A 15kg box is resting on a hill forming an angle of a horizontal surface. The coefficient of static friction for the box on the surface is 0.45. Calculate the maximum angle of the incline just before the box starts to move.
Let A be the angle.
Friction force = Weight component down incline
M g * cos A * 0.45 = M g sinA
solve for A.
Mg cancels out. (Use arctangent function)
27
Both of the answers above are wrong answer is 24°
To calculate the maximum angle of the incline just before the box starts to move, we need to consider the forces acting on the box. The force of gravity acting vertically downwards can be split into two components: one parallel to the incline and the other perpendicular to the incline.
Now, let's break down the forces acting on the box:
1. Force of gravity (Fg): This force is acting vertically downwards and can be split into two components:
- Perpendicular component: Fg_perpendicular = mass (m) * gravitational acceleration (g) * cos(angle)
- Parallel component: Fg_parallel = mass (m) * gravitational acceleration (g) * sin(angle)
2. Normal force (Fn): This force is exerted by the surface and acts perpendicular to the incline.
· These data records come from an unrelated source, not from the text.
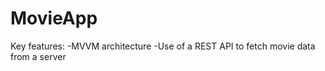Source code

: # MovieApp
Key features:
  -MVVM architecture
  -Use of a REST API to fetch movie data from a server
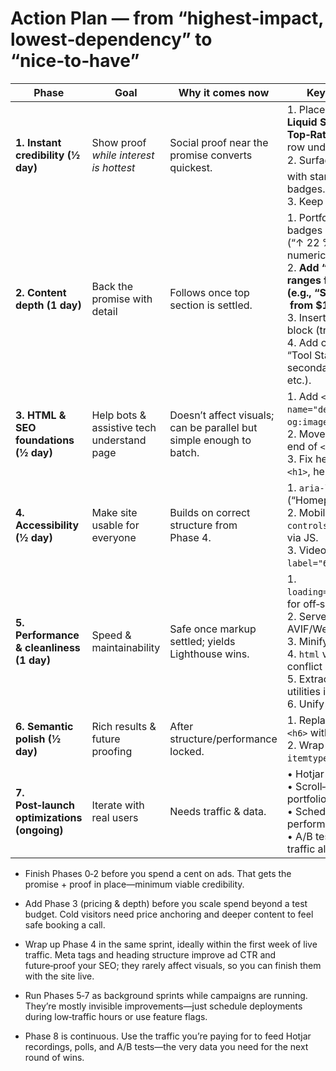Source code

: # Action Plan — from “highest‑impact, lowest‑dependency” to “nice‑to‑have”

| Phase | Goal | Why it comes **now** | Key tasks (in sequence) |
|-------|------|----------------------|-------------------------|
| **1. Instant credibility (½ day)** | Show proof *while interest is hottest* | Social proof near the promise converts quickest. | 1. Place **Shopify Foundations**, **Liquid Storefronts**, and **Upwork Top‑Rated +** badges in a tight row under the hero CTA (max 4).<br>2. Surface 2‑3 ⭐⭐⭐⭐⭐ reviews with star icons directly below badges.<br>3. Keep full carousel lower. |
| **2. Content depth (1 day)** | Back the promise with detail | Follows once top section is settled. | 1. Portfolio cards → add tech badges + 1‑line results (“↑ 22 % conv.”—keep numeric).<br>2. **Add “starting‑at” price ranges for productized services (e.g., “Store setup – from $1.5 k”).**<br>3. Insert “Working With Me” block (trimmed copy).<br>4. Add collapsible “Tool Stack & Analytics” for secondary badges (Hotjar L1, etc.). |
| **3. HTML & SEO foundations (½ day)** | Help bots & assistive tech understand page | Doesn’t affect visuals; can be parallel but simple enough to batch. | 1. Add `<meta name="description">` and `og:image`.<br>2. Move 11ty‑reload script to end of `<head>`.<br>3. Fix heading order: one real `<h1>`, hero becomes `<h2>`. |
| **4. Accessibility (½ day)** | Make site usable for everyone | Builds on correct structure from Phase 4. | 1. `aria-label` on logo link (“Homepage – …”).<br>2. Mobile‑nav toggle: `aria-controls`, toggle `aria-expanded` via JS.<br>3. Video: brighter **poster** + `aria-label="60‑sec intro video"`. |
| **5. Performance & cleanliness (1 day)** | Speed & maintainability | Safe once markup settled; yields Lighthouse wins. | 1. `loading="lazy"`/`decoding="async"` for off‑screen images.<br>2. Serve hero image as AVIF/WebP; verify `sizes` attr.<br>3. Minify inline SVGs.<br>4. `html` vs `body` background conflict → keep one.<br>5. Extract repeated Tailwind utilities into `@apply` components.<br>6. Unify asset paths. |
| **6. Semantic polish (½ day)** | Rich results & future proofing | After structure/performance locked. | 1. Replace visible “Sections” `<h6>` with `sr-only` text.<br>2. Wrap each review in `<article itemtype="Review">`. |
| **7. Post‑launch optimizations (ongoing)** | Iterate with real users | Needs traffic & data. | • Hotjar recordings & polls.<br>• Scroll‑based image swaps on portfolio grid.<br>• Schedule periodic performance audits.<br>• A/B test alternative CTAs once traffic allows. |


+ Finish Phases 0‑2 before you spend a cent on ads.
That gets the promise + proof in place—minimum viable credibility.

+ Add Phase 3 (pricing & depth) before you scale spend beyond a test budget.
Cold visitors need price anchoring and deeper content to feel safe booking a call.

+ Wrap up Phase 4 in the same sprint, ideally within the first week of live traffic.
Meta tags and heading structure improve ad CTR and future‑proof your SEO; they rarely affect visuals, so you can finish them with the site live.

+ Run Phases 5‑7 as background sprints while campaigns are running.
They’re mostly invisible improvements—just schedule deployments during low‑traffic hours or use feature flags.

+ Phase 8 is continuous.
Use the traffic you’re paying for to feed Hotjar recordings, polls, and A/B tests—the very data you need for the next round of wins.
3. Static friction force (Fs): This force opposes the motion of the box and acts parallel to the incline. The maximum static friction force before the box starts to move can be calculated as:
Fs_max = coefficient of static friction (µs) * Fn
For the box to be on the verge of moving, the parallel component of the force of gravity must equal the maximum static friction force:
Fg_parallel = Fs_max
Substituting the respective formulas, we have:
mass (m) * gravitational acceleration (g) * sin(angle) = coefficient of static friction (µs) * Fn
Since the normal force (Fn) is equal to the perpendicular component of the force of gravity, we can substitute by:
Fn = mass (m) * gravitational acceleration (g) * cos(angle)
Now, let's substitute the values we know and solve for the angle:
m * g * sin(angle) = µs * m * g * cos(angle)
In this equation, the mass (m), gravitational acceleration (g), and coefficient of static friction (µs) are known constants.
Simplifying the equation:
sin(angle) = µs * cos(angle)
To solve for the angle, we can take the arctan of both sides:
angle = arctan(µs)
Substituting the value of the coefficient of static friction (µs = 0.45):
angle = arctan(0.45)
Using a scientific calculator or trigonometric table, we can find the value of the arctan(0.45) to determine the maximum angle of the incline just before the box starts to move.